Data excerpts
Start of Block

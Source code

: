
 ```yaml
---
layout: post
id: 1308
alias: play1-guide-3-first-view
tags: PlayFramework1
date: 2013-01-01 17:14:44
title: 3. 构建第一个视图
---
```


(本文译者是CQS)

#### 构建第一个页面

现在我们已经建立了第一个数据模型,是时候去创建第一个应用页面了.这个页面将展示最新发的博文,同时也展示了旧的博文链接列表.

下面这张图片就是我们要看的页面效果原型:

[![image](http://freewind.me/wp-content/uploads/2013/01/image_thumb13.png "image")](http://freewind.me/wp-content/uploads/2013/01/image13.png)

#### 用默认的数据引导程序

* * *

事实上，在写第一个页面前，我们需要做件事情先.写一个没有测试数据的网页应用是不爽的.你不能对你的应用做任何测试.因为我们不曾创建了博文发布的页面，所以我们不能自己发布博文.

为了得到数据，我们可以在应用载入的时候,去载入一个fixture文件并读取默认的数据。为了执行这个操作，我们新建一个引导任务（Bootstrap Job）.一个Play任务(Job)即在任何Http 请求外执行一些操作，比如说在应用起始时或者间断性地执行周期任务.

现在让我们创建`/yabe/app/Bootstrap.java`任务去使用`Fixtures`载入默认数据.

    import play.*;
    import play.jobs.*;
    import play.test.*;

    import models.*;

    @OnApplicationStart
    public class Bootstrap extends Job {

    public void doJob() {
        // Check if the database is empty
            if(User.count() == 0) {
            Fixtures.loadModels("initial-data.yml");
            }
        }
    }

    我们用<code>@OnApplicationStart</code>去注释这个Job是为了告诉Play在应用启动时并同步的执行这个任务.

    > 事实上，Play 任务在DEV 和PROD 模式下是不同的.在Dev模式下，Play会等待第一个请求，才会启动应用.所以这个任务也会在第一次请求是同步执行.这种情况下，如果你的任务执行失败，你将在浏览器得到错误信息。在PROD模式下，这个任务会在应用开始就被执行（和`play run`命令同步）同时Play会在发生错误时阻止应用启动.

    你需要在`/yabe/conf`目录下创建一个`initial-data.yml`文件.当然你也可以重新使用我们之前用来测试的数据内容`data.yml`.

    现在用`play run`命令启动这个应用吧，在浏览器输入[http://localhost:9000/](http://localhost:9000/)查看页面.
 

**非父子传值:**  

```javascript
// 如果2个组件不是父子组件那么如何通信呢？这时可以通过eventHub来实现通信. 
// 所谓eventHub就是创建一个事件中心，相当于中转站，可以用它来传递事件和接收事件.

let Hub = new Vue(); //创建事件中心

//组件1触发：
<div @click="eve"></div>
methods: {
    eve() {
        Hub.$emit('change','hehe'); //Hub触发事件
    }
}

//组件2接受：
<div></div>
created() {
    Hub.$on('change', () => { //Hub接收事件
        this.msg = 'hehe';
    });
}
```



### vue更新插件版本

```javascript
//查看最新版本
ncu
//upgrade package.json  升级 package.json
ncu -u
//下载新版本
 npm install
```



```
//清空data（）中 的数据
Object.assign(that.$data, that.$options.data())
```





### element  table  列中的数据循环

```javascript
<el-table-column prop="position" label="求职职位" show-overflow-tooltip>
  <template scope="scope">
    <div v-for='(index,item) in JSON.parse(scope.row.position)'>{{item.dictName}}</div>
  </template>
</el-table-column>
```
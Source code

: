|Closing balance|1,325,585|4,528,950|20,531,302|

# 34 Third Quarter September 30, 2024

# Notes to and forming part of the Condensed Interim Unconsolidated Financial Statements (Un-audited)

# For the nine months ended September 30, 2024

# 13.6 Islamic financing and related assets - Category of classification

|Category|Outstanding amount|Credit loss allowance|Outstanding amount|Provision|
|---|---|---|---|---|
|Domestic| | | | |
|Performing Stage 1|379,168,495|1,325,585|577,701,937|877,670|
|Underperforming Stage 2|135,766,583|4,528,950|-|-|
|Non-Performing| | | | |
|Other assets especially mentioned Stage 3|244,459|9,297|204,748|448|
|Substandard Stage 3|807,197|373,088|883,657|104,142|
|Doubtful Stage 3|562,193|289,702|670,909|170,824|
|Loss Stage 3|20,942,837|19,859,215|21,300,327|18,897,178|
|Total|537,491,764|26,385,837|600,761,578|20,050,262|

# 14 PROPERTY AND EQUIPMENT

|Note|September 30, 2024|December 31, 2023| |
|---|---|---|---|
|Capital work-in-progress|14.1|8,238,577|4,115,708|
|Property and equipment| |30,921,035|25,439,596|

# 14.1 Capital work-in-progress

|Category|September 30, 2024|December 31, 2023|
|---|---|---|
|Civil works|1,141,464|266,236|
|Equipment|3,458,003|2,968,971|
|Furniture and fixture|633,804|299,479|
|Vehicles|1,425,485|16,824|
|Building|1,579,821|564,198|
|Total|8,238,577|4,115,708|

End of Block

Your instructions: Check which lines of the entries hold the word "December", then please give only how many there are.

Answer section: 2